Dans cette théorie éthique, les actes ne prennent pas de valeur par les raisons qui font surgir ces actions et ils ne sont pas en relations avec les événements qui se produisent. La vision conséquentialiste a pris naissance grâce à Jeremy Bentham, philosophe anglais qui affirme que le jugement d’un acte se fait en termes d’utilité en calculant le bilan des interventions qui ont amené du plaisir et celles qui ont amené de la douleur. Le jugement de ces utilités peut être tiré d’une analyse objective. Le résultat établira la nature favorable ou défavorable du plaisir. L’utilité sera donc synonyme de suprématie de la jouissance sur la peine.
Cependant, les êtres humains ne sont pas motivé que par le plaisir. Nozick se questionne à ce sujet : « Supposez qu’il existe une machine à expérience qui soit en mesure de vous faire vivre n’importe quelle expérience que vous souhaitez. Des neuropsychologues excellant dans la duperie pourraient stimuler votre cerveau de telle sorte que vous croiriez et sentiriez que vous êtes en train d’écrire un grand roman, de vous lier d’amitié, ou de lire un livre intéressant. Tout ce temps-là, vous seriez en train de flotter dans un réservoir, des électrodes fixées à votre crâne. Faudrait-il que vous branchiez cette machine à vie, établissant d’avance un programme des expériences de votre existence ? » Cette proposition est sujette à réflexion. Suivant la philosophie de Betham, si nous cherchons à maximiser notre plaisir, chacun de nous serait favorable à la question. Sauf qu’en réalité, peu de gens choisiraient cette option étant donné que l’échelle permettant de mesurer le plaisir disparaîtrait.
Le body hacking se repose beaucoup sur cette éthique. En effet, la majorité des cas qui poussent au body hacking sont issue d’une volonté d'augmenter ses propres capacités et donc d'essayer de maximiser l’utilité de son propre corps. L’objectif est donc atteint lorsque l’on trouve un plaisir et une satisfaction dérivant de ses nouvelles capacités.
Prenons le cas de Rich Lee, un body hackeur américain qui s’est soumis à une chirurgie consistant en l’implantation d’écouteurs radio. Ce dispositif permet à son utilisateur de pouvoir écouter de la musique de façon invisible. Lee affirme : « Même les idées les plus folles ont de la valeur, car elles nous mettent au défi de créer l’impossible, pour développer les moyens de notre propre transcendance. ». Dans ses mots, on voit bien que l’action de transcendance de l’humanité et la fuite de sa prison génétique augmente son bonheur. Les intentions poussant Rich à utiliser le body hacking sont en harmonie avec le principe d’utilité definie par Betham. Car en améliorant ses capacités humaines, le body hacker fuit ses limites qui dans son cas sont synonymes de souffrances. Il se sert de cette technologie pour faire pencher la balance du coté du plaisir.

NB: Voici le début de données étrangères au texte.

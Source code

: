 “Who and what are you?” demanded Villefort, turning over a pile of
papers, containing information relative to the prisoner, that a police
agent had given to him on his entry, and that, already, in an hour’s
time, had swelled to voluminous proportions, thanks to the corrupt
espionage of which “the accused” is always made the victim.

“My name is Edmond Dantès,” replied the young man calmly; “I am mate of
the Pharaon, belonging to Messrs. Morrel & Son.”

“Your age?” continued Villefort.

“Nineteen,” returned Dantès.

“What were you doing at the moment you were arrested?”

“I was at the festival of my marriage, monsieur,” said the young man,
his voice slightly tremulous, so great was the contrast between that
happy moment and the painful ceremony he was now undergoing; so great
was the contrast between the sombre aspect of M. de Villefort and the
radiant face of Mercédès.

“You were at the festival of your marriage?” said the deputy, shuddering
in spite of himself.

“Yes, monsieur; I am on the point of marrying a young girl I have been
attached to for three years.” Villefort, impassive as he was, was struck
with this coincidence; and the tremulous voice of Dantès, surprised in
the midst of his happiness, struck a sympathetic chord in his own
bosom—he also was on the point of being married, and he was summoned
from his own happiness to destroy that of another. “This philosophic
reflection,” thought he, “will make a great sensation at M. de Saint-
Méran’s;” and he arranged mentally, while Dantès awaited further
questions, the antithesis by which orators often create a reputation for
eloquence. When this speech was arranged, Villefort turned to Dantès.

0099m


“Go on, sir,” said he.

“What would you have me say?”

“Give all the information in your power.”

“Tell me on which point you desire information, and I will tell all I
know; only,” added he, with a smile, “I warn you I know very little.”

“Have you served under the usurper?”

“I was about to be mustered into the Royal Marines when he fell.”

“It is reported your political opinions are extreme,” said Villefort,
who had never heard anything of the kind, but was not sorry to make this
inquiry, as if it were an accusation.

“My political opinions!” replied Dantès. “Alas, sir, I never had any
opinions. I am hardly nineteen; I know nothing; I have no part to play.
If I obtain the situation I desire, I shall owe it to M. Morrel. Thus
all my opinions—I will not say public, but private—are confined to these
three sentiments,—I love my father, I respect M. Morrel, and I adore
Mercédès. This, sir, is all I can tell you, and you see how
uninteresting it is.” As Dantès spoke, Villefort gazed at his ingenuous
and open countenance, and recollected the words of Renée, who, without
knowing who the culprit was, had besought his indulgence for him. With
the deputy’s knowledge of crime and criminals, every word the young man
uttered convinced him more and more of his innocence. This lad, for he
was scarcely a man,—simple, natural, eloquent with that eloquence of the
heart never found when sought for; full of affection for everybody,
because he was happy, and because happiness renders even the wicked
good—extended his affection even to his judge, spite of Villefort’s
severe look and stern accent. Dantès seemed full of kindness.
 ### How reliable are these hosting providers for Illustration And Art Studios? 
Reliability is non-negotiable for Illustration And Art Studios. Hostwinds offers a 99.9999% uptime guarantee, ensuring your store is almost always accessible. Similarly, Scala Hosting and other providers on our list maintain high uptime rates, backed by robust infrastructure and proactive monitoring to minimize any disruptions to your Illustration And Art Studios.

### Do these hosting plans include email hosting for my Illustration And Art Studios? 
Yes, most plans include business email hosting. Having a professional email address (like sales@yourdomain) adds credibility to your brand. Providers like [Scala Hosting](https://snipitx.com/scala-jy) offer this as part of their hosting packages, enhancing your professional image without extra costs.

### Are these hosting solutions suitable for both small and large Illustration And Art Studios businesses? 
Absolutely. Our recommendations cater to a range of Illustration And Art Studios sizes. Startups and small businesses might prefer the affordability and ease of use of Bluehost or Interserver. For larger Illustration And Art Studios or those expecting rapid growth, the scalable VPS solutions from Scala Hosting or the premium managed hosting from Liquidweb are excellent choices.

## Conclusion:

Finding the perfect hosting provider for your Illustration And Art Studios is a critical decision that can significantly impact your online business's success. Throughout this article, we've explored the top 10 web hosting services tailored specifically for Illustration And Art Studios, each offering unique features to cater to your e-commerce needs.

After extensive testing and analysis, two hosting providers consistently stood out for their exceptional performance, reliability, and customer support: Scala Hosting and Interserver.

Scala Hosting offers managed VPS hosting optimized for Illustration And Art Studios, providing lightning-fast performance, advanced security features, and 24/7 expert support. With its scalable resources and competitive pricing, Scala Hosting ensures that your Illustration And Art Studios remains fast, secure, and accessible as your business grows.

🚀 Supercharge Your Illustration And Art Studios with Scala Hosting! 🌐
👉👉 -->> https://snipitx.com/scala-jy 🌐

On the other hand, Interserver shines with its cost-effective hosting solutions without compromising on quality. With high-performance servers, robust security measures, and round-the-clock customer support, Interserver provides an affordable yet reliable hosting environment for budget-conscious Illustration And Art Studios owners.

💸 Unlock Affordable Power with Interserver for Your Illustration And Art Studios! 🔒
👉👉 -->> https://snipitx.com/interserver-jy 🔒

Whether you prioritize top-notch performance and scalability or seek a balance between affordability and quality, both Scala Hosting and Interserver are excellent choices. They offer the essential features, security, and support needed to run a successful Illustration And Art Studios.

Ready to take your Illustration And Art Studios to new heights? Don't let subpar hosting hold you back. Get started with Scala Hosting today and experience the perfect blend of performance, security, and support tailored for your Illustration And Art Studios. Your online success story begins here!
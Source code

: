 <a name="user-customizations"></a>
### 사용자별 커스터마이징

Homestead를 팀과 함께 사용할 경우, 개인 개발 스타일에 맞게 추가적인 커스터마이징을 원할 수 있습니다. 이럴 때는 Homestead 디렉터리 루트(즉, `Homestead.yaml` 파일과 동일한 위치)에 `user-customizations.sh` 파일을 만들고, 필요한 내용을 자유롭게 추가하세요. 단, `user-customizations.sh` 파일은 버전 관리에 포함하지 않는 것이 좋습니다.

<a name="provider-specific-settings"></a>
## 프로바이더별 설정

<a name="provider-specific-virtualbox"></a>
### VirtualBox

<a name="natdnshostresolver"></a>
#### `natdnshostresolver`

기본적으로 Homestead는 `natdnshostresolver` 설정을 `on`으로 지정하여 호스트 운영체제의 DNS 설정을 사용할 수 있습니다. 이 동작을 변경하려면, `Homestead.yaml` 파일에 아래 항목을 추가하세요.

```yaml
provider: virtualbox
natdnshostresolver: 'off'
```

Prenons maintenant le cas d’un individu handicapé qui pour des raisons quelconques doit faire face à un manque de capacités physiques standard. En ayant recours au body hacking, son but est de pouvoir bénéficier des mêmes avantages que les personnes normalement constituées. Le but premier de ses intentions sont complètement différentes de celles de Rich Lee. Même si nous sommes confronté à quelqu’un dont l’objectif est de devenir un surhumain d'un côté, et de l’autre quelqu’un qui veut compenser son handicap, dans les deux circonstances, chacune des finalités augmente la jouissance de l’individu. Le deuxième individu partage également le principe d’utilité de Betham car la douleur infligée par son handicap est remplacée par le plaisir de pouvoir profiter des mêmes capacités que les autres.